Plantar Fasciitis & Shin Splints
Two common conditions can benefit from the attention of an orthopaedist or sports medicine specialist:
The thick band of tissues that runs lengthwise down the bottom of your foot, connecting the heel to your toes, is the plantar fascia. When this tissue gets inflamed, you can end up with severe pain in the part of your heel that bears the most weight.
The pain is stabbing rather than aching, and usually is most noticeable in the morning when you get up, after you stand for a long period of time, or after going for a run. It’s extremely common in competitive runners, especially if the foot isn’t supported with the right kind of footwear.

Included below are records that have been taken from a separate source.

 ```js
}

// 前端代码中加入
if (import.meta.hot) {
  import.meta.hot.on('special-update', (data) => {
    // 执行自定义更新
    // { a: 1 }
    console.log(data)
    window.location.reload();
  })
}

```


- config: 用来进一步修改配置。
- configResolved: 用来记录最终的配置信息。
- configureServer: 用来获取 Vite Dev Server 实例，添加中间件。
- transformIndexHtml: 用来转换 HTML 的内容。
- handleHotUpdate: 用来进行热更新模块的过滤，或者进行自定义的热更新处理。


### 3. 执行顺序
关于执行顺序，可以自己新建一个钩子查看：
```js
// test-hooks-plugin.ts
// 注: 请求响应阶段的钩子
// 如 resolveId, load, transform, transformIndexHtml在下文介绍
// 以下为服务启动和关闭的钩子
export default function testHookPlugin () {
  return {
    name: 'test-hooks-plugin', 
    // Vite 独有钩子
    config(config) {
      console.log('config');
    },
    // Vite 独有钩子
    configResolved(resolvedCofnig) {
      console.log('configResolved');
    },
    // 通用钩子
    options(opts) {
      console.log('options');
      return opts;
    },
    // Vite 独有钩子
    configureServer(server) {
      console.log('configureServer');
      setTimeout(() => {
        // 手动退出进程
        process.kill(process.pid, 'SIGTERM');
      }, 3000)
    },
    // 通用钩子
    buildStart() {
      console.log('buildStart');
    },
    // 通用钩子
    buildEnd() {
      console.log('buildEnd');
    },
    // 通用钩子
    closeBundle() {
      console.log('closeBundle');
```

You can help prevent bouts of plantar fasciitis pain by stretching your feet and arches well before running and wearing high-quality running shoes that support your arch. In most cases, physical therapy, icing, stretching, and resting will resolve plantar fasciitis. In rare cases, arthroscopic surgery can be done to release a muscle connected too tightly to the heel bone.
The large bone in the front of your leg, known as the tibia, is particularly vulnerable if you run, dance, or serve in the military. This is particularly likely if your routines change frequently, putting added strain on the places where the tendons connect your muscles to the bone.
Pain along the tibia and front of the lower leg is often referred to as shin splints, although the proper name is medial tibial stress syndrome. It’s usually worse during running or exercise, and subsides once the stress is over. However, ignoring shin splints can lead to increased risk of stress fracture in your tibia.
Fortunately, shin splints are another injury that responds well to conservative treatment, rest, icing, stretching before exercising, and wearing good running shoes. This can often mitigate the issue, and you can enjoy marathoning without lower leg pain.